Not only did he speak rashly, but he also disobeyed God by striking, rather than speaking to, the rock. His failure to uphold the holiness of God before the people led to him being disqualified from entering the Promised Land.

Leaders need to remember that whatever the sins and provocations of their people may be (Psalm 106 is honest about this), they are responsible for how they behave in the face of that provocation. People may make you bitter, but you have a responsibility to guard your heart from nurturing and developing that bitterness. If you don’t, you could leave yourself open to a poor choice that could put the success of your leadership at risk.

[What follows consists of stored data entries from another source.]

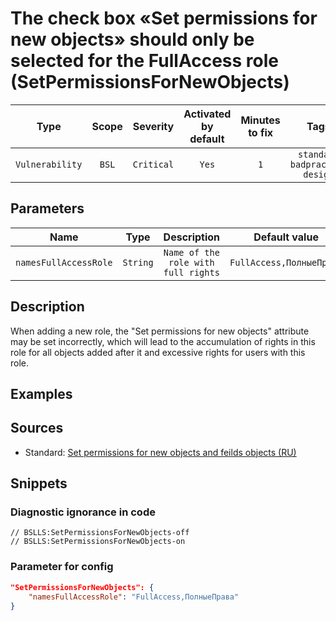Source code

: # The check box «Set permissions for new objects» should only be selected for the FullAccess role (SetPermissionsForNewObjects)

|      Type       | Scope |  Severity  |    Activated<br>by default    |    Minutes<br>to fix    |                        Tags                         |
|:---------------:|:-----:|:----------:|:-----------------------------:|:-----------------------:|:---------------------------------------------------:|
| `Vulnerability` | `BSL` | `Critical` |             `Yes`             |           `1`           |       `standard`<br>`badpractice`<br>`design`       |

## Parameters 


|         Name          |   Type   |             Description             |      Default value       |
|:---------------------:|:--------:|:-----------------------------------:|:------------------------:|
| `namesFullAccessRole` | `String` | `Name of the role with full rights` | `FullAccess,ПолныеПрава` |
<!-- Блоки выше заполняются автоматически, не трогать -->
## Description
<!-- Описание диагностики заполняется вручную. Необходимо понятным языком описать смысл и схему работу -->
When adding a new role, the "Set permissions for new objects" attribute may be set incorrectly, which will lead to the accumulation of rights in this role for all objects added after it and excessive rights for users with this role.

## Examples
<!-- В данном разделе приводятся примеры, на которые диагностика срабатывает, а также можно привести пример, как можно исправить ситуацию -->

## Sources

* Standard: [Set permissions for new objects and feilds objects (RU)](https://its.1c.ru/db/v8std/content/532/hdoc)

## Snippets

<!-- Блоки ниже заполняются автоматически, не трогать -->
### Diagnostic ignorance in code

```bsl
// BSLLS:SetPermissionsForNewObjects-off
// BSLLS:SetPermissionsForNewObjects-on
```

### Parameter for config

```json
"SetPermissionsForNewObjects": {
    "namesFullAccessRole": "FullAccess,ПолныеПрава"
}
```
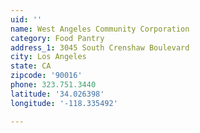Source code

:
 ```yaml
---
uid: ''
name: West Angeles Community Corporation
category: Food Pantry
address_1: 3045 South Crenshaw Boulevard
city: Los Angeles
state: CA
zipcode: '90016'
phone: 323.751.3440
latitude: '34.026398'
longitude: '-118.335492'

---
```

The challenge of succession

No human leadership is eternal. Even Manchester United supporters had to watch Sir Alex leave their team! Moses knew that he would not always be around to lead this people. The next phase in their journey would be without him. Instead of retreating into a sulk about his own disqualification (though it hurt him and he asked God to relent), Moses was concerned about the future needs of the people, asking God to appoint someone to lead in his place. The answer would be Joshua who had been around Moses for some time as his assistant. Moses’ task became the encouragement and preparation of Joshua for what awaited him.

Which leads to a challenge to older leaders, in particular. The final phase of your leadership can be a time when you live with your eyes on the rear view mirror, recalling the good old days, stewing over regrets about missed opportunities, or wishing that you could stay on a bit longer. Remember that your regrets or your reluctance to hand over the reins to the next generation will not serve your people well. Perhaps succession is one of those times when leaders need to realise that their leadership is not primarily about them.